#### REQUIRED WORK:
Using the listing below, report how many lines contain the word "from" and give no other words.

GIVEN INFORMATION START

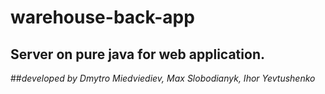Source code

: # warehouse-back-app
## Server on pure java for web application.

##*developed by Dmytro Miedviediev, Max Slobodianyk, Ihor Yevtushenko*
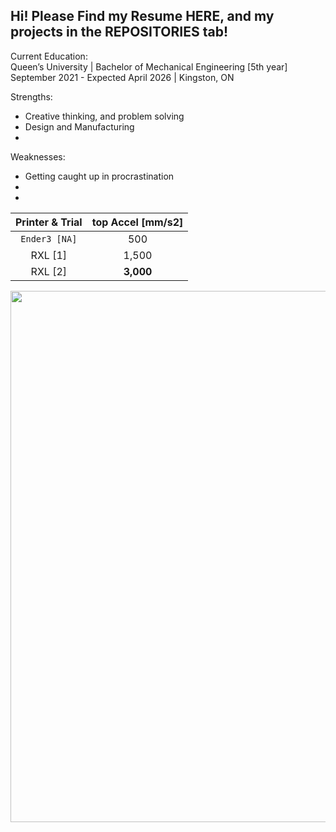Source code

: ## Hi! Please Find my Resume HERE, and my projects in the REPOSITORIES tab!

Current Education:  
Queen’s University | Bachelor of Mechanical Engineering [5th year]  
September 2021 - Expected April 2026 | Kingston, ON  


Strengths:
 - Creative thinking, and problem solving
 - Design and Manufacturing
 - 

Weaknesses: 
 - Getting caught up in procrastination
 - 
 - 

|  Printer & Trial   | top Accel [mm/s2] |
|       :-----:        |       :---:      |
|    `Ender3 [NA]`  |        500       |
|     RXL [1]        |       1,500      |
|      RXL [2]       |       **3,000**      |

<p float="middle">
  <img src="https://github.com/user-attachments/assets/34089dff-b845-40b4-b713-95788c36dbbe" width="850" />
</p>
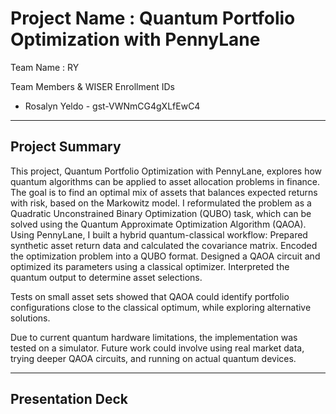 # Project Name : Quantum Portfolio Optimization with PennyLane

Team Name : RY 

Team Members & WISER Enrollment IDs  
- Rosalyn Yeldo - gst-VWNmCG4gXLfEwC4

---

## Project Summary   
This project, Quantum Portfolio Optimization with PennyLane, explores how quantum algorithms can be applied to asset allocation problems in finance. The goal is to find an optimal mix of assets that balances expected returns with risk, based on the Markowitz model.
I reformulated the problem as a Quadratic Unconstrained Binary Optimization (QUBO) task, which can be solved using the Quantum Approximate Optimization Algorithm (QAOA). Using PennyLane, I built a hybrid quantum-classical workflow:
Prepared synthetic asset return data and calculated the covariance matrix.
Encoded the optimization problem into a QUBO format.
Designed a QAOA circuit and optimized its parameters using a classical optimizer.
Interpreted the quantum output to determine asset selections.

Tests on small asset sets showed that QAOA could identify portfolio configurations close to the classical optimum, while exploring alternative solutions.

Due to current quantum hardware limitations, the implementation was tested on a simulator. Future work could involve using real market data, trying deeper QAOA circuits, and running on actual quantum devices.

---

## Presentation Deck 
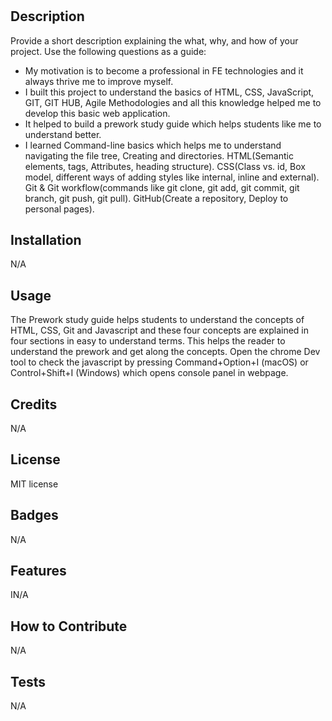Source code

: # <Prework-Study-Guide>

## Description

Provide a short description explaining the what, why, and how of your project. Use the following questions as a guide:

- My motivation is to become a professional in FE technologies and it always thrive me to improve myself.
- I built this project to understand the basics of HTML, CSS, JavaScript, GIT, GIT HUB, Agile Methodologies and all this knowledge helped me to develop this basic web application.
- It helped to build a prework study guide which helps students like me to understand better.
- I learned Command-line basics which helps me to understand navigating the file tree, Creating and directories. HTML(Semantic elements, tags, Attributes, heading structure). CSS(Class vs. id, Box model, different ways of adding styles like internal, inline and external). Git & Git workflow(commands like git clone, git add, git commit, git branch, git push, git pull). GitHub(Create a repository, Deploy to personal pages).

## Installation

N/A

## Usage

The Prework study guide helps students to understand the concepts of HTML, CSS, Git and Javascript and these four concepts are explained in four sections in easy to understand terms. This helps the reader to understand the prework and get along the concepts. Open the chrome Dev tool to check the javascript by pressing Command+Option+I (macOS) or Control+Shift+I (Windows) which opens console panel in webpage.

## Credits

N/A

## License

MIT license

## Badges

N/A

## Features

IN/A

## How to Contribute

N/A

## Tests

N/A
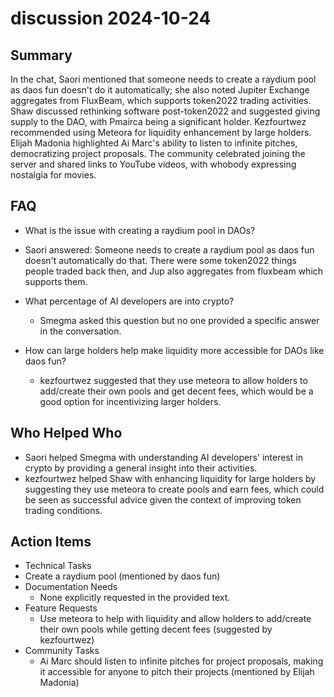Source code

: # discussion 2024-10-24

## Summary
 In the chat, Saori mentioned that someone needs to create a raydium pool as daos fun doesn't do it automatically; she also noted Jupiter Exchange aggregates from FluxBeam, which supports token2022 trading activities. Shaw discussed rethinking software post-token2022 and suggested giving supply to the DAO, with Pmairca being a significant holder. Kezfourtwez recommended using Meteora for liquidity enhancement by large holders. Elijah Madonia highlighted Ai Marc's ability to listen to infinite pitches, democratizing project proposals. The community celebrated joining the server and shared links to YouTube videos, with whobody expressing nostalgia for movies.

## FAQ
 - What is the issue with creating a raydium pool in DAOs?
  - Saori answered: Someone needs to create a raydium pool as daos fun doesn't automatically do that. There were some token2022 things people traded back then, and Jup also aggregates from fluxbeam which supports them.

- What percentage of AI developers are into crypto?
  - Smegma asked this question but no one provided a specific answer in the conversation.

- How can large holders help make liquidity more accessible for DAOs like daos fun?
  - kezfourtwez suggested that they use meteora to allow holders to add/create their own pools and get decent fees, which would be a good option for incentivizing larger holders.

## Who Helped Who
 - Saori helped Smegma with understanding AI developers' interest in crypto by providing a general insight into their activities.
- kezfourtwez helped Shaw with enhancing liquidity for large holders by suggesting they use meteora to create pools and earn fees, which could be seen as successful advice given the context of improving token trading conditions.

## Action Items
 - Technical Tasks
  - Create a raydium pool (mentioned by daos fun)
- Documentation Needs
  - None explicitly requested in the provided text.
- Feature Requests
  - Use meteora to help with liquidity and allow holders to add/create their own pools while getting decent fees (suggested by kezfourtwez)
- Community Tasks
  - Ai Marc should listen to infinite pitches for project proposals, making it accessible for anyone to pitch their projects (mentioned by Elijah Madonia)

GIVEN INFORMATION END

#### ANSWER SECTION:
2